━━━━━ Material to process

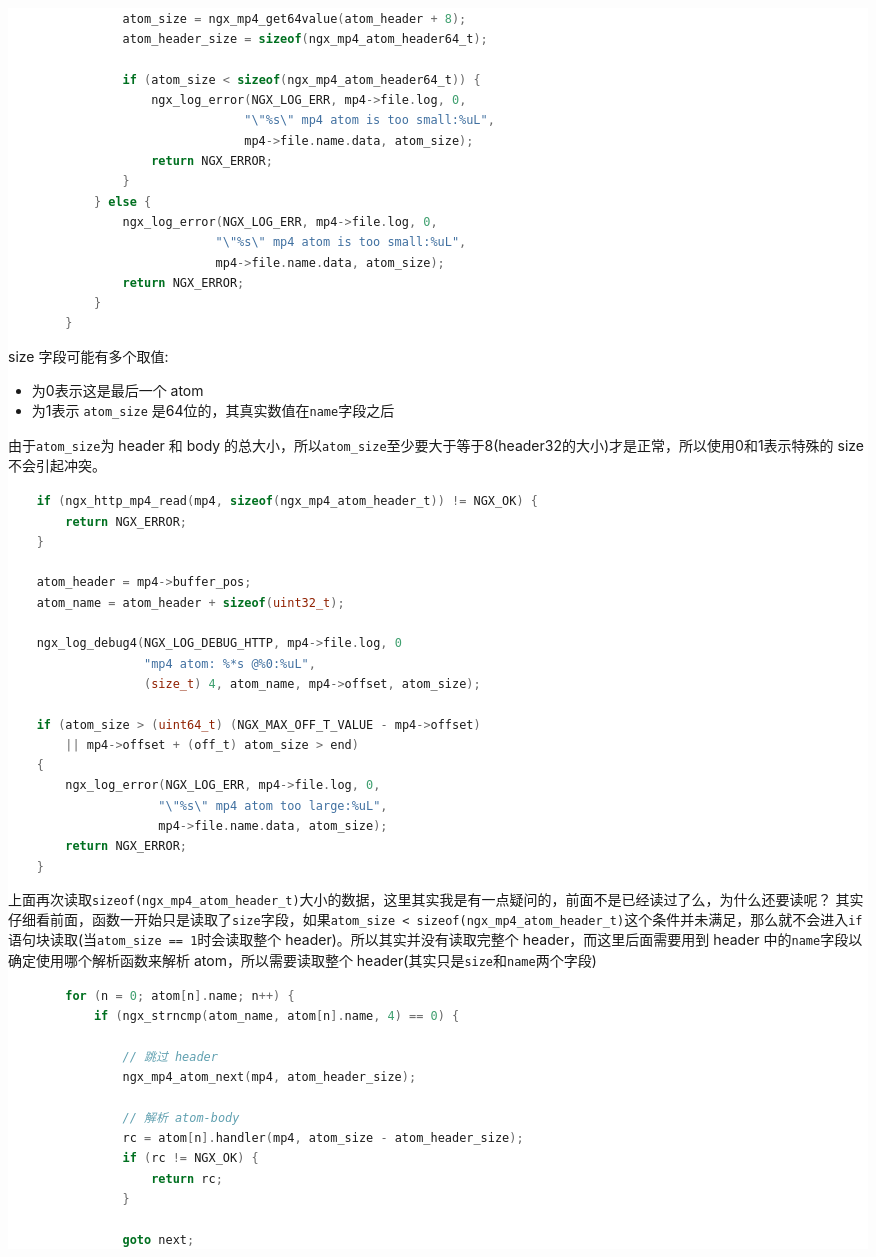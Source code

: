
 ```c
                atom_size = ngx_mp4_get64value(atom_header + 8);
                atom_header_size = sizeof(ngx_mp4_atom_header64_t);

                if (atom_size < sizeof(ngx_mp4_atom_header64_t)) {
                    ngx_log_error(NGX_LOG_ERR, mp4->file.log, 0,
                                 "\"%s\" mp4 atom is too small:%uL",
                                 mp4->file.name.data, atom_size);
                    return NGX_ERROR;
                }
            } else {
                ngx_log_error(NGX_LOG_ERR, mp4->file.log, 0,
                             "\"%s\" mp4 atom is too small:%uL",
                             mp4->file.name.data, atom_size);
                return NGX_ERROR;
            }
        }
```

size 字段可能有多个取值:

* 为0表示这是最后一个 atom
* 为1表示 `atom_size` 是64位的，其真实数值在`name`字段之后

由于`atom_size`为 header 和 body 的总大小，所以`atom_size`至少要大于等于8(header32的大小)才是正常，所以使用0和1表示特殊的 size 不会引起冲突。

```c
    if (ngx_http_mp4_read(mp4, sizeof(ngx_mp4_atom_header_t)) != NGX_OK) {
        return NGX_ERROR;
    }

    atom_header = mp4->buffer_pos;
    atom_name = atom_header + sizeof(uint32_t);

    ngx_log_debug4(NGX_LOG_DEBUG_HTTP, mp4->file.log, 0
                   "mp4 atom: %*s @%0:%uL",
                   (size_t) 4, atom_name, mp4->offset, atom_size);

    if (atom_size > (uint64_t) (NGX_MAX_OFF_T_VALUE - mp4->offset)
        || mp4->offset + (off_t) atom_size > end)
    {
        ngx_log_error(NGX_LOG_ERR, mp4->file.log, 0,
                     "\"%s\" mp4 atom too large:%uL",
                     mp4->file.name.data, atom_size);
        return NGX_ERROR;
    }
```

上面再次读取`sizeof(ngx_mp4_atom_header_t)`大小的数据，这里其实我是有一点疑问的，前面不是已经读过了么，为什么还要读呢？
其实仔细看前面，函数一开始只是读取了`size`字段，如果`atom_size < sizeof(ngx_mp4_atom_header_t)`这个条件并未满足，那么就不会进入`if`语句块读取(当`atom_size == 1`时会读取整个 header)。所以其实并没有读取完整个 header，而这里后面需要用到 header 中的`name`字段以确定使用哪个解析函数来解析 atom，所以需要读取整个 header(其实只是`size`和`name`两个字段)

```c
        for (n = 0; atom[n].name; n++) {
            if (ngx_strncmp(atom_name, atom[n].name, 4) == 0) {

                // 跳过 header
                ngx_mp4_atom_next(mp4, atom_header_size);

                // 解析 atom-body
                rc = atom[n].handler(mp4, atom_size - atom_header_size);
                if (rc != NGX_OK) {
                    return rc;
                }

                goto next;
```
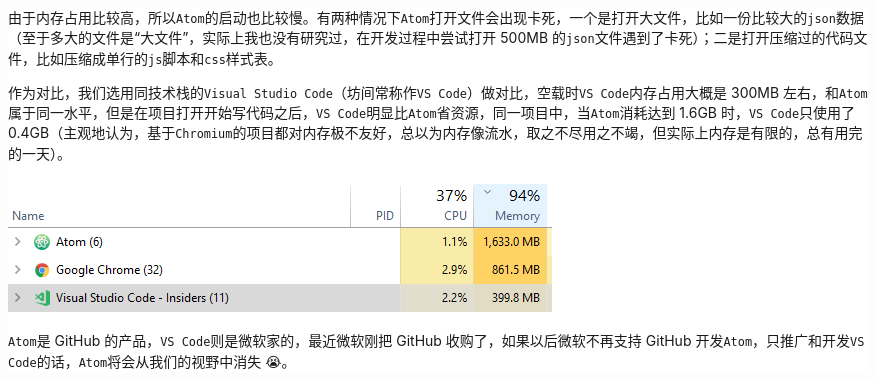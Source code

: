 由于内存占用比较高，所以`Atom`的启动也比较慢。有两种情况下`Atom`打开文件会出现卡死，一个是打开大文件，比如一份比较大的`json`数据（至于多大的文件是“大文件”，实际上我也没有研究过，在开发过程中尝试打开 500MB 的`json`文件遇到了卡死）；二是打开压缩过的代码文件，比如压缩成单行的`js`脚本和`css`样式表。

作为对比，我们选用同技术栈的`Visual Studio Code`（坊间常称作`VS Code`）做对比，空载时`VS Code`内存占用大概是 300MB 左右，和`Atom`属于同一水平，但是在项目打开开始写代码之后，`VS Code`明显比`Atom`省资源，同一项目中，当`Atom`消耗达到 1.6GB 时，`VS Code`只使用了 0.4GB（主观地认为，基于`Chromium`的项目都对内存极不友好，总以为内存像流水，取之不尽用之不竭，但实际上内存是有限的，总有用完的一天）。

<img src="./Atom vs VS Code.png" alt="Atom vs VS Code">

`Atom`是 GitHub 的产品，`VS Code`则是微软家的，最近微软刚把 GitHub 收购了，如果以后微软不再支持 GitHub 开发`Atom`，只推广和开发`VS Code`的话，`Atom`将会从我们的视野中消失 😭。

━━━━━━━━━━

■ **Aim of the task**: For this exercise, transcribe the data exactly but without its pictures.

■ **Worked solution**:
Source code

:
 ```c
                atom_size = ngx_mp4_get64value(atom_header + 8);
                atom_header_size = sizeof(ngx_mp4_atom_header64_t);

                if (atom_size < sizeof(ngx_mp4_atom_header64_t)) {
                    ngx_log_error(NGX_LOG_ERR, mp4->file.log, 0,
                                 "\"%s\" mp4 atom is too small:%uL",
                                 mp4->file.name.data, atom_size);
                    return NGX_ERROR;
                }
            } else {
                ngx_log_error(NGX_LOG_ERR, mp4->file.log, 0,
                             "\"%s\" mp4 atom is too small:%uL",
                             mp4->file.name.data, atom_size);
                return NGX_ERROR;
            }
        }
```

size 字段可能有多个取值:

* 为0表示这是最后一个 atom
* 为1表示 `atom_size` 是64位的，其真实数值在`name`字段之后

由于`atom_size`为 header 和 body 的总大小，所以`atom_size`至少要大于等于8(header32的大小)才是正常，所以使用0和1表示特殊的 size 不会引起冲突。

```c
    if (ngx_http_mp4_read(mp4, sizeof(ngx_mp4_atom_header_t)) != NGX_OK) {
        return NGX_ERROR;
    }

    atom_header = mp4->buffer_pos;
    atom_name = atom_header + sizeof(uint32_t);

    ngx_log_debug4(NGX_LOG_DEBUG_HTTP, mp4->file.log, 0
                   "mp4 atom: %*s @%0:%uL",
                   (size_t) 4, atom_name, mp4->offset, atom_size);

    if (atom_size > (uint64_t) (NGX_MAX_OFF_T_VALUE - mp4->offset)
        || mp4->offset + (off_t) atom_size > end)
    {
        ngx_log_error(NGX_LOG_ERR, mp4->file.log, 0,
                     "\"%s\" mp4 atom too large:%uL",
                     mp4->file.name.data, atom_size);
        return NGX_ERROR;
    }
```

上面再次读取`sizeof(ngx_mp4_atom_header_t)`大小的数据，这里其实我是有一点疑问的，前面不是已经读过了么，为什么还要读呢？
其实仔细看前面，函数一开始只是读取了`size`字段，如果`atom_size < sizeof(ngx_mp4_atom_header_t)`这个条件并未满足，那么就不会进入`if`语句块读取(当`atom_size == 1`时会读取整个 header)。所以其实并没有读取完整个 header，而这里后面需要用到 header 中的`name`字段以确定使用哪个解析函数来解析 atom，所以需要读取整个 header(其实只是`size`和`name`两个字段)

```c
        for (n = 0; atom[n].name; n++) {
            if (ngx_strncmp(atom_name, atom[n].name, 4) == 0) {

                // 跳过 header
                ngx_mp4_atom_next(mp4, atom_header_size);

                // 解析 atom-body
                rc = atom[n].handler(mp4, atom_size - atom_header_size);
                if (rc != NGX_OK) {
                    return rc;
                }

                goto next;
```
Source code

: 由于内存占用比较高，所以`Atom`的启动也比较慢。有两种情况下`Atom`打开文件会出现卡死，一个是打开大文件，比如一份比较大的`json`数据（至于多大的文件是“大文件”，实际上我也没有研究过，在开发过程中尝试打开 500MB 的`json`文件遇到了卡死）；二是打开压缩过的代码文件，比如压缩成单行的`js`脚本和`css`样式表。

作为对比，我们选用同技术栈的`Visual Studio Code`（坊间常称作`VS Code`）做对比，空载时`VS Code`内存占用大概是 300MB 左右，和`Atom`属于同一水平，但是在项目打开开始写代码之后，`VS Code`明显比`Atom`省资源，同一项目中，当`Atom`消耗达到 1.6GB 时，`VS Code`只使用了 0.4GB（主观地认为，基于`Chromium`的项目都对内存极不友好，总以为内存像流水，取之不尽用之不竭，但实际上内存是有限的，总有用完的一天）。

<img src="./Atom vs VS Code.png" alt="Atom vs VS Code">

`Atom`是 GitHub 的产品，`VS Code`则是微软家的，最近微软刚把 GitHub 收购了，如果以后微软不再支持 GitHub 开发`Atom`，只推广和开发`VS Code`的话，`Atom`将会从我们的视野中消失 😭。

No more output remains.